Convolutional Neural Networks - Deep Learning basics with Python, TensorFlow and Keras p.3
Based on sentdex's video on YouTube. If you like this content, support the original creators by watching, liking and subscribing to their content.
CNNs classify images by extracting hierarchical features through repeated Conv2D and pooling operations.
Briefing
Convolutional neural networks (CNNs) are built to extract visual features from images by repeatedly applying convolution and pooling, then using those learned features to classify inputs like cats versus dogs. The core mechanism is straightforward: a small sliding window (commonly 3×3) moves across pixel grids, producing feature values from local regions, while max pooling downsamples by keeping only the strongest activation in each window (often 2×2). Stacking these operations gradually shifts the model from low-level patterns—edges and lines—to more complex shapes like curves and circles, and eventually to higher-level concepts that can resemble parts of animals (eyes, faces) as depth increases.
After establishing the intuition, the workflow turns into a practical TensorFlow/Keras implementation. Image data is loaded from pickled files (X and y), then normalized by dividing pixel values by 255 so inputs fall into a 0–1 range. A Keras Sequential model is assembled with a convolutional layer (Conv2D) using 64 filters and a 3×3 kernel, paired with a max pooling layer (MaxPooling2D) using a 2×2 pool size. Because convolutional layers output multi-dimensional feature maps, the model flattens those maps into a 1D vector before feeding them into a dense layer.
The architecture then adds a dense layer with 64 units and an output dense layer with 1 unit, followed by an activation step using the rectified linear family for intermediate processing (ReLU is referenced as the activation used earlier). Training is configured with model.compile using Adam as the optimizer and accuracy as the metric. The loss function is set for binary classification (the transcript mentions binary cross-entropy, with a brief confusion between “categorical” and “binary” naming), aligning with the cats-vs-dogs target.

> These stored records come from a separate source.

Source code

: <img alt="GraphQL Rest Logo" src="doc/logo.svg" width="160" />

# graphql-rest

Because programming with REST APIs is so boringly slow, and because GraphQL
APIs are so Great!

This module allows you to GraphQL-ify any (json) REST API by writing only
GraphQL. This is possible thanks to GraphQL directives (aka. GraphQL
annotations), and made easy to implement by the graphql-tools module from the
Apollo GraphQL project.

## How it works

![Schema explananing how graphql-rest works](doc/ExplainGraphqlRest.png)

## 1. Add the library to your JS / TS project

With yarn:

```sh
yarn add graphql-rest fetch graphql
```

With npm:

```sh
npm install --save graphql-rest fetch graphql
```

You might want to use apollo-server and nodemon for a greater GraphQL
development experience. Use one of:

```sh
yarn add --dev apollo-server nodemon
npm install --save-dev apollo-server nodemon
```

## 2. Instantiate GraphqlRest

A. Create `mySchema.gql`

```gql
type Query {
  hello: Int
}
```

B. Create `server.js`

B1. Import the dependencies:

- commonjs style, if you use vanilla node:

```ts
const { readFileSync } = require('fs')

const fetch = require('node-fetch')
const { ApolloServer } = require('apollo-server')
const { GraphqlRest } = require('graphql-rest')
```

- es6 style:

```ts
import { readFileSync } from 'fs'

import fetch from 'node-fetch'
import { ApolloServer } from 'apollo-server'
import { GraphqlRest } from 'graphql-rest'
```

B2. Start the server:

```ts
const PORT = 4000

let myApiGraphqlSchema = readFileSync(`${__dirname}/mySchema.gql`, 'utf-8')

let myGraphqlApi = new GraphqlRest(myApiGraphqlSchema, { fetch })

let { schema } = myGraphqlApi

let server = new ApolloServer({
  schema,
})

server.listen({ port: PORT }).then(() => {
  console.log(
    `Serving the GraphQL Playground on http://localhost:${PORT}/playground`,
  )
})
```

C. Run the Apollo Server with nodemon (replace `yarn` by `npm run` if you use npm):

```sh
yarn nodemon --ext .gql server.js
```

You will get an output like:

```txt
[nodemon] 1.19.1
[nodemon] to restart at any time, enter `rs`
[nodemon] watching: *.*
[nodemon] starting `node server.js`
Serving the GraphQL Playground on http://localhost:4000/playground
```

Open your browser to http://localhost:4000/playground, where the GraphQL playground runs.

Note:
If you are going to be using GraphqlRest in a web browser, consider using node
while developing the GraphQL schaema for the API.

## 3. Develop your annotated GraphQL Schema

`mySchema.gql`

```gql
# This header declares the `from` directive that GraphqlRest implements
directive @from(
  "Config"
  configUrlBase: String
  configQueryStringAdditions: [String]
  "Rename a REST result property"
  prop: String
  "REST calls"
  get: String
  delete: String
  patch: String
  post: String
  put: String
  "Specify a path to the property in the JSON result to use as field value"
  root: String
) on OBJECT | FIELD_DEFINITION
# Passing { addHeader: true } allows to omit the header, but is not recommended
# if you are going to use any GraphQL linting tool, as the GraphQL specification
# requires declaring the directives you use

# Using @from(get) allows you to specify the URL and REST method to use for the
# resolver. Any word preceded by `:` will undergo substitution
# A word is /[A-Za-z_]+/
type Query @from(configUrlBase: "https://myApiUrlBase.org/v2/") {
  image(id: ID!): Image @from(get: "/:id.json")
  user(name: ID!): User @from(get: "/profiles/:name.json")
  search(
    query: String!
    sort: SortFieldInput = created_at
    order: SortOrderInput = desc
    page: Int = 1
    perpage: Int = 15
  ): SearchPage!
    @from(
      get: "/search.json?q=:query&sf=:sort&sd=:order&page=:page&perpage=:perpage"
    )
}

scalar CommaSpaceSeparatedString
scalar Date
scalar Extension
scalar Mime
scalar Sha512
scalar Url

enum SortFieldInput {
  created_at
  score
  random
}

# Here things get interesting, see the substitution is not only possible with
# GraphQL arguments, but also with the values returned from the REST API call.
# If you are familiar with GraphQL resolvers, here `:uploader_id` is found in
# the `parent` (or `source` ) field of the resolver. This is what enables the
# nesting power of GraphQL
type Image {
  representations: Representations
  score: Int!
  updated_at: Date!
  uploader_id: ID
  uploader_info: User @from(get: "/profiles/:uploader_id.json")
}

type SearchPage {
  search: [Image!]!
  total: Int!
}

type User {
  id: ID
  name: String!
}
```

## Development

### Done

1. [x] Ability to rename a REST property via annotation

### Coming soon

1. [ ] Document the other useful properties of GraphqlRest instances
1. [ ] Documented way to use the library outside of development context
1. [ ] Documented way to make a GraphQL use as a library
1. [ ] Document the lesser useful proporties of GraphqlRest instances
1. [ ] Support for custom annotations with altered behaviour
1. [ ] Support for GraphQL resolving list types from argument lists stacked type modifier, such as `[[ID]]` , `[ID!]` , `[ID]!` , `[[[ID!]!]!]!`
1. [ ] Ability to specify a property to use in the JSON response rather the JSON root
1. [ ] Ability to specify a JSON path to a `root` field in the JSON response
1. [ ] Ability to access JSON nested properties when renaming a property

Training uses model.fit on the normalized X and labels y, with a batch size chosen from a typical range (the transcript notes that very large batch sizes can hurt and that practical values often fall roughly between tens and a couple hundred, depending on dataset size). A validation split reserves a portion of the training data for out-of-sample monitoring—set to 10% in the run described. After training for a small number of epochs (the transcript runs 1 epoch first, then increases to 3), validation accuracy lands in the mid-to-high 70% range, with the expectation that additional epochs could push performance beyond 80% if the model keeps generalizing.
A key takeaway is how to interpret training signals: the transcript flags a “wonky” pattern where validation accuracy can temporarily exceed training accuracy, noting that this isn’t automatically fatal but should become a red flag if it persists consistently. The next step promised is TensorBoard—used to visualize training curves and diagnose issues like overfitting, instability, and misleading metrics.
Cornell Notes
CNNs classify images by learning features through repeated convolution and pooling. Convolution slides a small window (e.g., 3×3) across pixel grids to produce feature activations, while max pooling (e.g., 2×2) keeps the strongest activation in each region to downsample. In the implementation, images are loaded from pickled arrays, normalized by dividing by 255, then fed into a Keras Sequential model: Conv2D → MaxPooling2D → Flatten → Dense layers → output. The model trains with Adam and tracks accuracy using a validation split (10%). Early results reach roughly the high-70% validation accuracy after a few epochs, with guidance to watch for suspicious training/validation patterns.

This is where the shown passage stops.